Help! My four year old is a self-imposed mostly vegetarian. I need high protein/ high fat snack ideas. He has some blood sugar problems and never gets hungry, so I have to get the most out of the food.

Just something to add, my second child only loves protein. Funny, huh?


----------



## LEmama (Nov 21, 2001)

I am at work and don't have any recipe books handy, but here are a few ideas:

-nut butters/cream cheese spread on anything he likes

-Soy milk - I sometimes buy the enriched drink box size on sale - my kids think it's a treat!

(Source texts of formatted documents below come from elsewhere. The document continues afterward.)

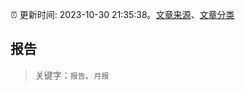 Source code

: :alarm_clock: 更新时间: 2023-10-30 21:35:38。[文章来源](/README.md)、[文章分类](/TAGS.md)

## 报告


> 关键字：`报告`、`月报`



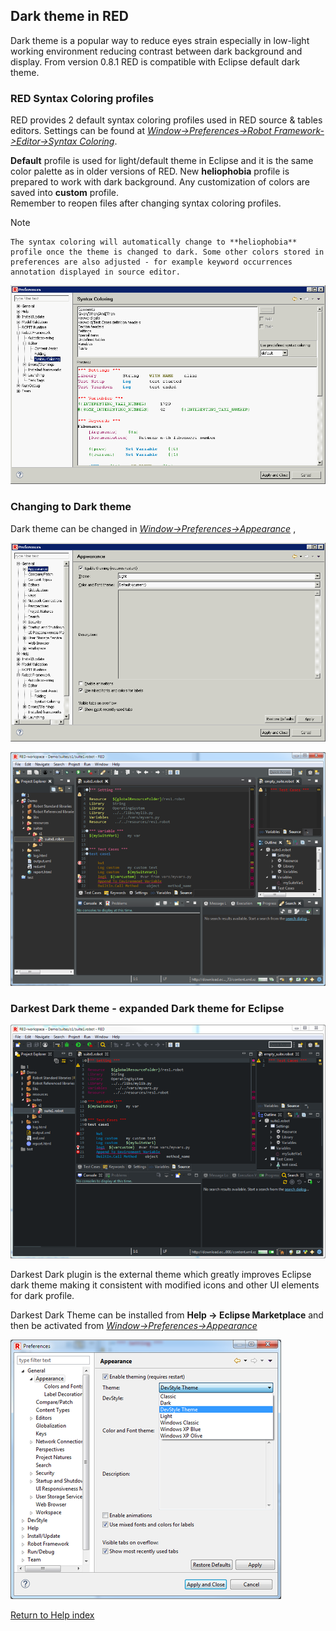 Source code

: ## Dark theme in RED

Dark theme is a popular way to reduce eyes strain especially in low-light
working environment reducing contrast between dark background and display.
From version 0.8.1 RED is compatible with Eclipse default dark theme.

### RED Syntax Coloring profiles

RED provides 2 default syntax coloring profiles used in RED source & tables
editors. Settings can be found at _[Window->Preferences->Robot
Framework->Editor->Syntax
Coloring](javascript:executeCommand\('org.eclipse.ui.window.preferences\(preferencePageId=org.robotframework.ide.eclipse.main.plugin.preferences.editor.syntax\)'\))_.

**Default** profile is used for light/default theme in Eclipse and it is the
same color palette as in older versions of RED. New **heliophobia** profile is
prepared to work with dark background. Any customization of colors are saved
into **custom** profile.  
Remember to reopen files after changing syntax coloring profiles.

Note

    The syntax coloring will automatically change to **heliophobia** profile once the theme is changed to dark. Some other colors stored in preferences are also adjusted - for example keyword occurrences annotation displayed in source editor.
  
![](dark_theme/robot-color-profiles.png)

### Changing to Dark theme

Dark theme can be changed in
_[Window->Preferences->Appearance](javascript:executeCommand\('org.eclipse.ui.window.preferences\(preferencePageId=org.eclipse.ui.preferencePages.Views\)'\))_
,

![](dark_theme/apperence-dark.png)

![](dark_theme/red-dark.png)

### Darkest Dark theme - expanded Dark theme for Eclipse

![](dark_theme/darkest-dark.png)

Darkest Dark plugin is the external theme which greatly improves Eclipse dark
theme making it consistent with modified icons and other UI elements for dark
profile.

Darkest Dark Theme can be installed from **Help -> Eclipse Marketplace** and
then be activated from
_[Window->Preferences->Appearance](javascript:executeCommand\('org.eclipse.ui.window.preferences\(preferencePageId=org.eclipse.ui.preferencePages.Views\)'\))_

![](dark_theme/apperence-darkest-dark.png)

[Return to Help index](http://nokia.github.io/RED/help/)
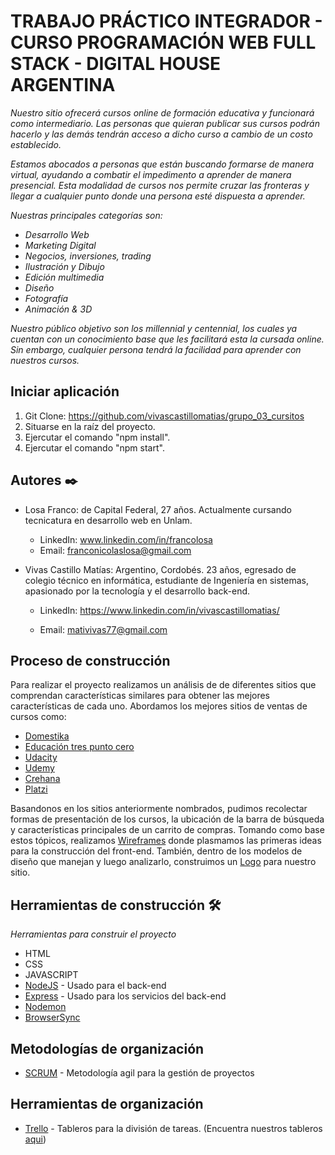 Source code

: # TRABAJO PRÁCTICO INTEGRADOR - CURSO PROGRAMACIÓN WEB FULL STACK - DIGITAL HOUSE ARGENTINA

_Nuestro sitio ofrecerá cursos online de formación educativa y funcionará como intermediario. Las personas que quieran publicar sus cursos podrán hacerlo y las demás tendrán acceso a dicho curso a cambio de un costo establecido._

_Estamos abocados a personas que están buscando formarse de manera virtual, ayudando a combatir  el impedimento a aprender de manera presencial. Esta modalidad de cursos nos permite cruzar las fronteras y llegar a cualquier punto donde una persona esté dispuesta a aprender._

_Nuestras principales categorías son:_
- _Desarrollo Web_
- _Marketing Digital_
- _Negocios, inversiones, trading_
- _Ilustración y Dibujo_
- _Edición multimedia_
- _Diseño_
- _Fotografía_
- _Animación & 3D_

_Nuestro público objetivo son los millennial y centennial, los cuales ya cuentan con un conocimiento base que les facilitará esta la cursada online. Sin embargo, cualquier persona tendrá la facilidad para aprender con nuestros cursos._

## Iniciar aplicación

1. Git Clone: https://github.com/vivascastillomatias/grupo_03_cursitos
2. Situarse en la raíz del proyecto.
3. Ejercutar el comando "npm install".
4. Ejercutar el comando "npm start".

## Autores ✒️

- Losa Franco: de Capital Federal, 27 años. Actualmente cursando tecnicatura en desarrollo web en Unlam.

    - LinkedIn: www.linkedin.com/in/francolosa
    -   Email: franconicolaslosa@gmail.com


- Vivas Castillo Matías: Argentino, Cordobés. 23 años, egresado de colegio técnico en informática, estudiante de Ingeniería en sistemas, apasionado por la tecnología y el desarrollo back-end.

    -   LinkedIn: https://www.linkedin.com/in/vivascastillomatias/

    -   Email: mativivas77@gmail.com

## Proceso de construcción

Para realizar el proyecto realizamos un análisis de de diferentes sitios que comprendan características similares para obtener las mejores características de cada uno.
Abordamos los mejores sitios de ventas de cursos como:
* [Domestika](https://www.domestika.org/)
* [Educación tres punto cero](https://www.educaciontrespuntocero.com/cursos-online/)
* [Udacity](https://www.udacity.com/)
* [Udemy](https://www.udemy.com/)
* [Crehana](https://www.crehana.com/ar/)
* [Platzi](https://platzi.com/)

Basandonos en los sitios anteriormente nombrados, pudimos recolectar formas de presentación de los cursos, la ubicación de la barra de búsqueda y características principales de un carrito de compras. Tomando como base estos tópicos, realizamos [Wireframes](https://github.com/ikx94/grupo_3_cursitos/tree/master/wireframes) donde plasmamos las primeras ideas para la construcción del front-end.
También, dentro de los modelos de diseño que manejan y luego analizarlo, construimos un [Logo](https://github.com/ikx94/grupo_3_cursitos/tree/master/design) para nuestro sitio.


## Herramientas de construcción 🛠️

_Herramientas para construir el proyecto_

* HTML
* CSS
* JAVASCRIPT
* [NodeJS](http://www.dropwizard.io/1.0.2/docs/) - Usado para el back-end
* [Express](https://maven.apache.org/) - Usado para los servicios del back-end
* [Nodemon](https://github.blog/2020-04-15-npm-has-joined-github/)
* [BrowserSync](https://www.browsersync.io/)

## Metodologías de organización

* [SCRUM](https://www.scrumguides.org/) - Metodología agil para la gestión de proyectos

## Herramientas de organización

* [Trello](https://www.scrumguides.org/) - Tableros para la división de tareas. (Encuentra nuestros tableros [aqui](https://trello.com/dhtpintegrador))


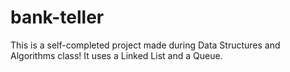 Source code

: # bank-teller
This is a self-completed project made during Data Structures and Algorithms class! It uses a Linked List and a Queue.
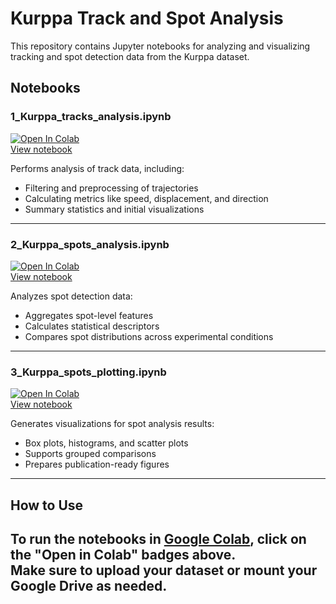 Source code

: # Kurppa Track and Spot Analysis

This repository contains Jupyter notebooks for analyzing and visualizing tracking and spot detection data from the Kurppa dataset.

## Notebooks

### 1_Kurppa_tracks_analysis.ipynb 
[![Open In Colab](https://colab.research.google.com/assets/colab-badge.svg)](https://colab.research.google.com/github/CellMigrationLab/FUCCI/blob/main/FUCCI_analysis/1_Kurppa_tracks_analysis.ipynb)  
[View notebook](https://colab.research.google.com/github/CellMigrationLab/FUCCI/blob/main/FUCCI_analysis/1_Kurppa_tracks_analysis.ipynb)

Performs analysis of track data, including:
- Filtering and preprocessing of trajectories
- Calculating metrics like speed, displacement, and direction
- Summary statistics and initial visualizations

---

### 2_Kurppa_spots_analysis.ipynb  
[![Open In Colab](https://colab.research.google.com/assets/colab-badge.svg)](https://colab.research.google.com/github/CellMigrationLab/FUCCI/blob/main/FUCCI_analysis/2_Kurppa_spots_analysis.ipynb)  
[View notebook](https://colab.research.google.com/github/CellMigrationLab/FUCCI/blob/main/FUCCI_analysis/2_Kurppa_spots_analysis.ipynb)

Analyzes spot detection data:
- Aggregates spot-level features
- Calculates statistical descriptors
- Compares spot distributions across experimental conditions

---

### 3_Kurppa_spots_plotting.ipynb  
[![Open In Colab](https://colab.research.google.com/assets/colab-badge.svg)](https://colab.research.google.com/github/CellMigrationLab/FUCCI/blob/main/FUCCI_analysis/3_Kurppa_spots_plotting.ipynb)  
[View notebook](https://colab.research.google.com/github/CellMigrationLab/FUCCI/blob/main/FUCCI_analysis/3_Kurppa_spots_plotting.ipynb)

Generates visualizations for spot analysis results:
- Box plots, histograms, and scatter plots
- Supports grouped comparisons
- Prepares publication-ready figures

---

## How to Use

To run the notebooks in [Google Colab](https://colab.research.google.com/), click on the **"Open in Colab"** badges above.  
Make sure to upload your dataset or mount your Google Drive as needed.
---
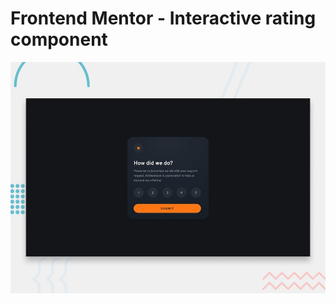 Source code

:# Frontend Mentor - Interactive rating component

![Design preview for the Interactive rating component coding challenge](./design/desktop-preview.jpg)

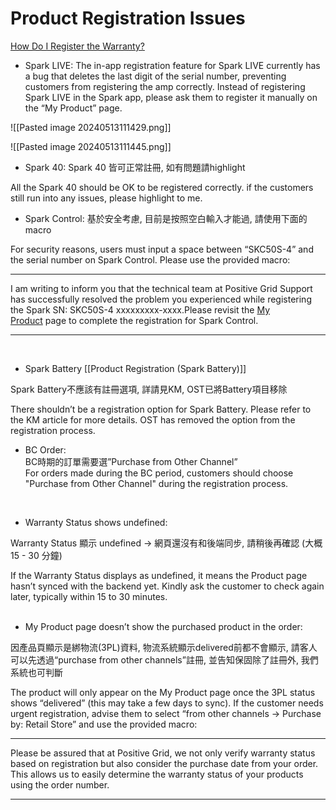 # Product Registration Issues



[How Do I Register the Warranty?](https://help.positivegrid.com/hc/en-us/articles/24992891565581-How-Do-I-Register-the-Warranty)

- Spark LIVE:
The in-app registration feature for Spark LIVE currently has a bug that deletes the last digit of the serial number, preventing customers from registering the amp correctly. Instead of registering Spark LIVE in the Spark app, please ask them to register it manually on the “My Product” page.

![[Pasted image 20240513111429.png]]

![[Pasted image 20240513111445.png]]

- Spark 40:
Spark 40 皆可正常註冊, 如有問題請highlight  

All the Spark 40 should be OK to be registered correctly. if the customers still run into any issues, please highlight to me.
<br>

- Spark Control:
基於安全考慮, 目前是按照空白輸入才能過, 請使用下面的macro 

 For security reasons, users must input a space between “SKC50S-4” and the serial number on Spark Control. Please use the provided macro:  

---
I am writing to inform you that the technical team at Positive Grid Support has successfully resolved the problem you experienced while registering the Spark SN: SKC50S-4 xxxxxxxxx-xxxx.Please revisit the [My Product](https://member.positivegrid.com/my-product/device) page to complete the registration for Spark Control.  

---
<br>

- Spark Battery [[Product Registration (Spark Battery)]]

Spark Battery不應該有註冊選項, 詳請見KM, OST已將Battery項目移除  

There shouldn’t be a registration option for Spark Battery. Please refer to the KM article for more details. OST has removed the option from the registration process.
<br>

- BC Order:  
BC時期的訂單需要選”Purchase from Other Channel”  
For orders made during the BC period, customers should choose "Purchase from Other Channel" during the registration process.  
<br>

- Warranty Status shows undefined:

Warranty Status 顯示 undefined -> 網頁還沒有和後端同步, 請稍後再確認 (大概15 - 30 分鐘)  

If the Warranty Status displays as undefined, it means the Product page hasn’t synced with the backend yet. Kindly ask the customer to check again later, typically within 15 to 30 minutes.
<br>
<br>
- My Product page doesn’t show the purchased product in the order:
 
因產品頁顯示是綁物流(3PL)資料, 物流系統顯示delivered前都不會顯示, 請客人可以先透過“purchase from other channels”註冊, 並告知保固除了註冊外, 我們系統也可判斷
 
 The product will only appear on the My Product page once the 3PL status shows “delivered” (this may take a few days to sync). If the customer needs urgent registration, advise them to select “from other channels -> Purchase by: Retail Store” and use the provided macro:  
 
---
 Please be assured that at Positive Grid, we not only verify warranty status based on registration but also consider the purchase date from your order. This allows us to easily determine the warranty status of your products using the order number.  

---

Homemade smoothies using soy milk are also good

-hard boiled eggs - or make a big omlette and save the leftovers for the next days' snack

- firm Tofu - pan fry w/ bit of oil & season. Cut into chunks

-whole milk yogurt (Yo baby is yummy)

-quality canned soup. My kids love Amy's Lentil soup - it's quick & nourishing

-burritos - refried beans, cheese, veggie/salsa - again can be made ahead of time and stored in small portions

-pizza toast - Ezekial bread topped w/ sauce, cheese, etc. Toast in toaster oven

-nut balls - I have never made these...you will have to experiment - Combine any of the following, roll into balls, refridgerate until firm: Nut butter, chopped nuts, honey, raisins, carob chips, shredded coconut, wheat germ, raw oats

Good Luck!


----------



## feather (Jan 5, 2002)

~hummus with pita triangles to dip. Or dip veggie sticks.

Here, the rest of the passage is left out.